Top of Records to process

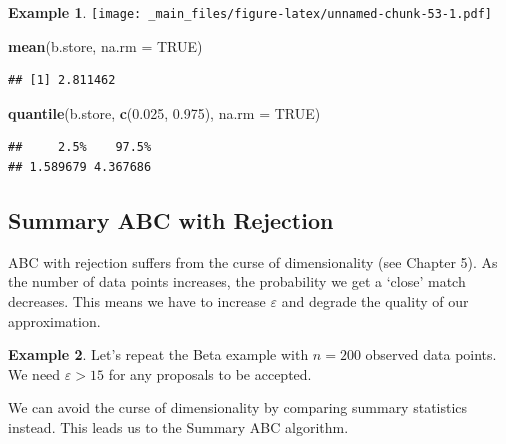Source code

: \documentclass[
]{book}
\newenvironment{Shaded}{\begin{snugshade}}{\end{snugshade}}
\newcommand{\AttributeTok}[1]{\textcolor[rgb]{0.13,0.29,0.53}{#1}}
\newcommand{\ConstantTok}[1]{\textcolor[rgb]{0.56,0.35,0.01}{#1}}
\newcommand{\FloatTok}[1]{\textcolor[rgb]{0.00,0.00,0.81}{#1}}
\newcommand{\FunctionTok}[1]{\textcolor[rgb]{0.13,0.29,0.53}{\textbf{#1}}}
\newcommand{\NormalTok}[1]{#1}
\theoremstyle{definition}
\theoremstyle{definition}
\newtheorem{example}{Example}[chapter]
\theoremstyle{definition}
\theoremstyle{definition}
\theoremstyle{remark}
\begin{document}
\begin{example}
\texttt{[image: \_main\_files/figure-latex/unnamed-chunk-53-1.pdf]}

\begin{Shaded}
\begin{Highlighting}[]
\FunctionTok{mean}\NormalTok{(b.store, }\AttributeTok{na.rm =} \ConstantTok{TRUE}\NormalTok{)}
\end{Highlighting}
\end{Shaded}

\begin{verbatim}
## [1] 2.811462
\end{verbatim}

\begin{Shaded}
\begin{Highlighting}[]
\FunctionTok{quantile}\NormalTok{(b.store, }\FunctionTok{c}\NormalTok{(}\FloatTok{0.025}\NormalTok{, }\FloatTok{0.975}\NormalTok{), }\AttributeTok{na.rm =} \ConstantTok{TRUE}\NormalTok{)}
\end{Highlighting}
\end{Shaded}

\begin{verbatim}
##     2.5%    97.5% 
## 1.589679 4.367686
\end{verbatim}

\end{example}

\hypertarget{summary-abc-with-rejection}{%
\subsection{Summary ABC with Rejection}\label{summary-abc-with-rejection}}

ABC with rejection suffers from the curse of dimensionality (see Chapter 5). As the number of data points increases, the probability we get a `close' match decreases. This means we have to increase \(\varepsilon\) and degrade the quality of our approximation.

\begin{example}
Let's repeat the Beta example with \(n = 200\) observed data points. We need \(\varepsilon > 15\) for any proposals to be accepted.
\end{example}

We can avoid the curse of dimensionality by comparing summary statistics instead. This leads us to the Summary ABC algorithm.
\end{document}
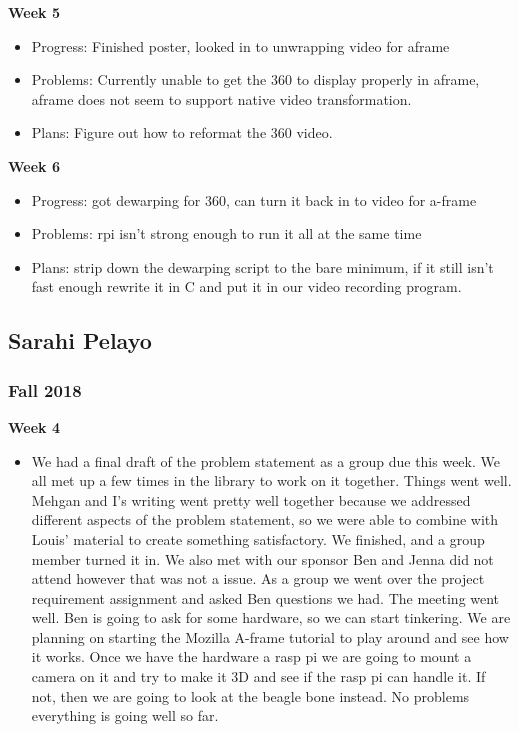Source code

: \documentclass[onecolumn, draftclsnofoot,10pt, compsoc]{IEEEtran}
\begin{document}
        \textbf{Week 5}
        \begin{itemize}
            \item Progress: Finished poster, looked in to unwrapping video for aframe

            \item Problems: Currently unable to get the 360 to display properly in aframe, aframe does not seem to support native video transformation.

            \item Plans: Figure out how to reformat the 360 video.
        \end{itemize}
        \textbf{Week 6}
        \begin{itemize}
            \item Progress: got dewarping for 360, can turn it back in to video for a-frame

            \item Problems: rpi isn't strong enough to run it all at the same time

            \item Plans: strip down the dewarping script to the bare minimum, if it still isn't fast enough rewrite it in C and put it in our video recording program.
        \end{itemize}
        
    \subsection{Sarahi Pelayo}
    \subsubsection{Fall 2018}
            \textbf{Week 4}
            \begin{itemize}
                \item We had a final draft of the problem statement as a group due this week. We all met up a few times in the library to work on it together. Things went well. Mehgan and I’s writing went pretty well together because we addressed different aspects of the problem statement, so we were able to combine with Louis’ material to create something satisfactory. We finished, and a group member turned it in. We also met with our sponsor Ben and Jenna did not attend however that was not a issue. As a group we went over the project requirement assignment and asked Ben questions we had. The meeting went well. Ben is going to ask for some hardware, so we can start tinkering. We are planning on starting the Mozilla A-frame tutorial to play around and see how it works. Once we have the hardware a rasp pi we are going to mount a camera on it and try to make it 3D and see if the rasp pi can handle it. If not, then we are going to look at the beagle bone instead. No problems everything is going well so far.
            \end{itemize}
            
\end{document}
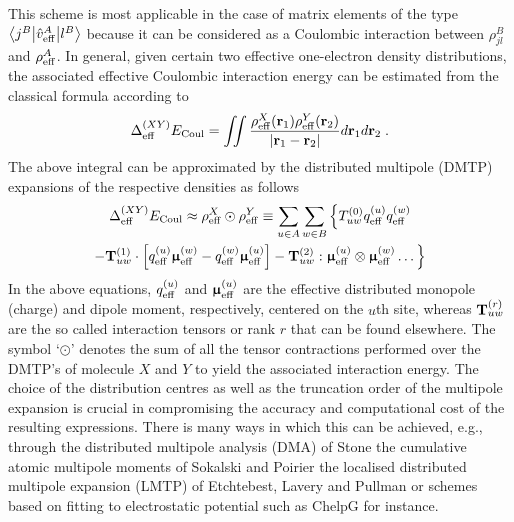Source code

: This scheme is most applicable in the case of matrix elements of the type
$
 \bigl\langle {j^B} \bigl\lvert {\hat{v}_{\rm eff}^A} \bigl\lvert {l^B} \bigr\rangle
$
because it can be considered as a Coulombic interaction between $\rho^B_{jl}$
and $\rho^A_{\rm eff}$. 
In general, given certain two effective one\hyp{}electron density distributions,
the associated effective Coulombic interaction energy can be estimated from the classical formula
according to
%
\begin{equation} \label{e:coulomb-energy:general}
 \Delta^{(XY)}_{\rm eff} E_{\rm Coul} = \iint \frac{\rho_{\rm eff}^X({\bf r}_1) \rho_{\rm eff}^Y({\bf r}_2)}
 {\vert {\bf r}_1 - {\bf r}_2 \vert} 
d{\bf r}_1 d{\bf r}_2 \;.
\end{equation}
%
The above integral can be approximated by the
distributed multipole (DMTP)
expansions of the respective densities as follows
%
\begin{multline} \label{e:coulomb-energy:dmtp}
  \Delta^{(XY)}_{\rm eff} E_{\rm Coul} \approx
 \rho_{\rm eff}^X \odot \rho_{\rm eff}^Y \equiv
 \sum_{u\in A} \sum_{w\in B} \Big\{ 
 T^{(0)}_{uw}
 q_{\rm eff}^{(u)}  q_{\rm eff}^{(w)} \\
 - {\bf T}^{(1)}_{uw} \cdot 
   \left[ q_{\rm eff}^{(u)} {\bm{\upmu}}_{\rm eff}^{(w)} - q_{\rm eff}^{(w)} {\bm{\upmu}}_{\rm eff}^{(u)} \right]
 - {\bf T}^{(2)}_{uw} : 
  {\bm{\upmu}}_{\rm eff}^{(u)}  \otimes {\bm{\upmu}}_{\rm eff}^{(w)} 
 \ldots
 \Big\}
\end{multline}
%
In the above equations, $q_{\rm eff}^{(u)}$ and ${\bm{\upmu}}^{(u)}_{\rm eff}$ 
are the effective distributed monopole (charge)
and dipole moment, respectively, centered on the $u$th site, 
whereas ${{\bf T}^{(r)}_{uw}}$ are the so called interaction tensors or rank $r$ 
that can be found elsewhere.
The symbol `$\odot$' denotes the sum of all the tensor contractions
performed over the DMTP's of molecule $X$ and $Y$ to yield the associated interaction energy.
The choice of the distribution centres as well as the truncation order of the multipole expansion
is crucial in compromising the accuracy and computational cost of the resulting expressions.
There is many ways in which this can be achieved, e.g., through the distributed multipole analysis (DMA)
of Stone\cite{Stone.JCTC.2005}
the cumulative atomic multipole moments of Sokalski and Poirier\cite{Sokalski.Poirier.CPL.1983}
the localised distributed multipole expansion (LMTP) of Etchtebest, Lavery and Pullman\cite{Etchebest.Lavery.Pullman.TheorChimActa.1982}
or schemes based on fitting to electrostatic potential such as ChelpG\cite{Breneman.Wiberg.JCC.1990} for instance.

Bottom of Records to process
Top of Records to process

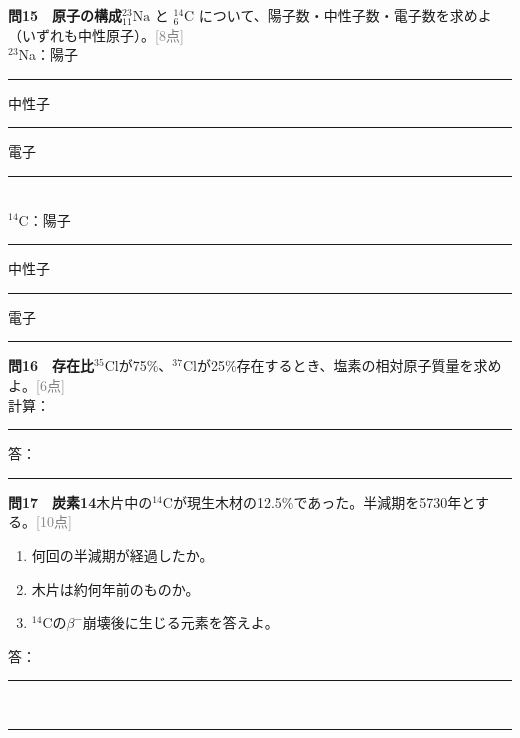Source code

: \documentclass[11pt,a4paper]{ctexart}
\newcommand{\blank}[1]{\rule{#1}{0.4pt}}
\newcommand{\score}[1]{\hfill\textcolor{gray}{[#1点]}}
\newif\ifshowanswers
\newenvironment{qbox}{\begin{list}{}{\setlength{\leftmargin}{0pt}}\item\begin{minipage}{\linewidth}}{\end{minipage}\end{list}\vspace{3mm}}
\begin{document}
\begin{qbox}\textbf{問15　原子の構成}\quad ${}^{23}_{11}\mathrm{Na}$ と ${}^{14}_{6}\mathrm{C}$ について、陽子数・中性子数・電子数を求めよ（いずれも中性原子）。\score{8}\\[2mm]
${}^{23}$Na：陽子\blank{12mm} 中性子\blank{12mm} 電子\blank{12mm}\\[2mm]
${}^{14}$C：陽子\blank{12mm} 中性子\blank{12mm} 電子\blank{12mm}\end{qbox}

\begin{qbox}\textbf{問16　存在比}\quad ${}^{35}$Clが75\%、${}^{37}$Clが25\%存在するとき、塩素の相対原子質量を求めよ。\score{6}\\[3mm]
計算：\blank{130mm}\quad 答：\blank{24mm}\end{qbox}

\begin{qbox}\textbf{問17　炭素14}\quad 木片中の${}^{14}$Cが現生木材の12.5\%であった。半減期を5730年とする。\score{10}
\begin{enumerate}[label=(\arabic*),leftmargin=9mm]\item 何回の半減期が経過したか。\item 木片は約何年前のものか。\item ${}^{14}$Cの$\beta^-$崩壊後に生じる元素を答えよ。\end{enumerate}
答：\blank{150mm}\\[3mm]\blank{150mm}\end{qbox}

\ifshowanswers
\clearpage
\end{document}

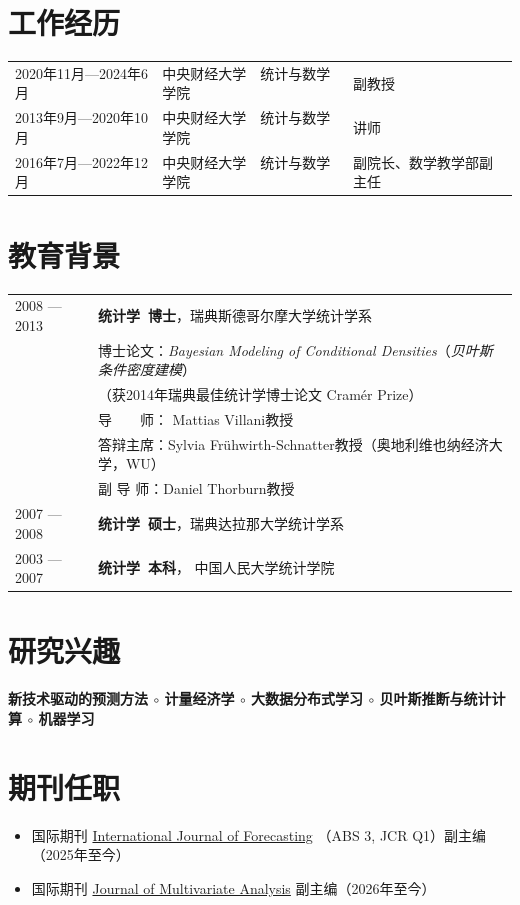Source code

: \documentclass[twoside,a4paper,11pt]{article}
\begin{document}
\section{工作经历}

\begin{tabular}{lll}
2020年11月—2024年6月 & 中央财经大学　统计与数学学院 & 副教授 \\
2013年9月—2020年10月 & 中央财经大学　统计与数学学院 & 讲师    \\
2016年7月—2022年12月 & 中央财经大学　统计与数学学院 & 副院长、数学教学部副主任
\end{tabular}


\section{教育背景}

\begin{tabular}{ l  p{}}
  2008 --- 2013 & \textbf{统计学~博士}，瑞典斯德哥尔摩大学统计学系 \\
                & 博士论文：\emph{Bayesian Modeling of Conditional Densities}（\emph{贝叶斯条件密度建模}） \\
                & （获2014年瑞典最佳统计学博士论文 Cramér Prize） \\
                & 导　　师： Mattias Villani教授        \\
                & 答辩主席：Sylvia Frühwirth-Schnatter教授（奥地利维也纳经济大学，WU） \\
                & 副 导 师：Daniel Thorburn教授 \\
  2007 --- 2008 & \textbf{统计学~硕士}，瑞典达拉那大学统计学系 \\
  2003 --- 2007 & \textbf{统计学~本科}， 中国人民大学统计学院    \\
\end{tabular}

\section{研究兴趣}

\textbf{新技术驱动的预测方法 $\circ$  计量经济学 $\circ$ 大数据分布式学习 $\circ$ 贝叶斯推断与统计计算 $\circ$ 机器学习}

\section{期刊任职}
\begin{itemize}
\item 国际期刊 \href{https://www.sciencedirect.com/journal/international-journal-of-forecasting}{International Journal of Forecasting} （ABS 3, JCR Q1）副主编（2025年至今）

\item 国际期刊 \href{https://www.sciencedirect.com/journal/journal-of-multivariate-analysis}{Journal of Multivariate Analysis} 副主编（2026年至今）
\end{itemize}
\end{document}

Bottom of Records to process

Problem description :: One figure is all that is needed: the number of lines above in which the word "journal" appears.

Expected answer :: 2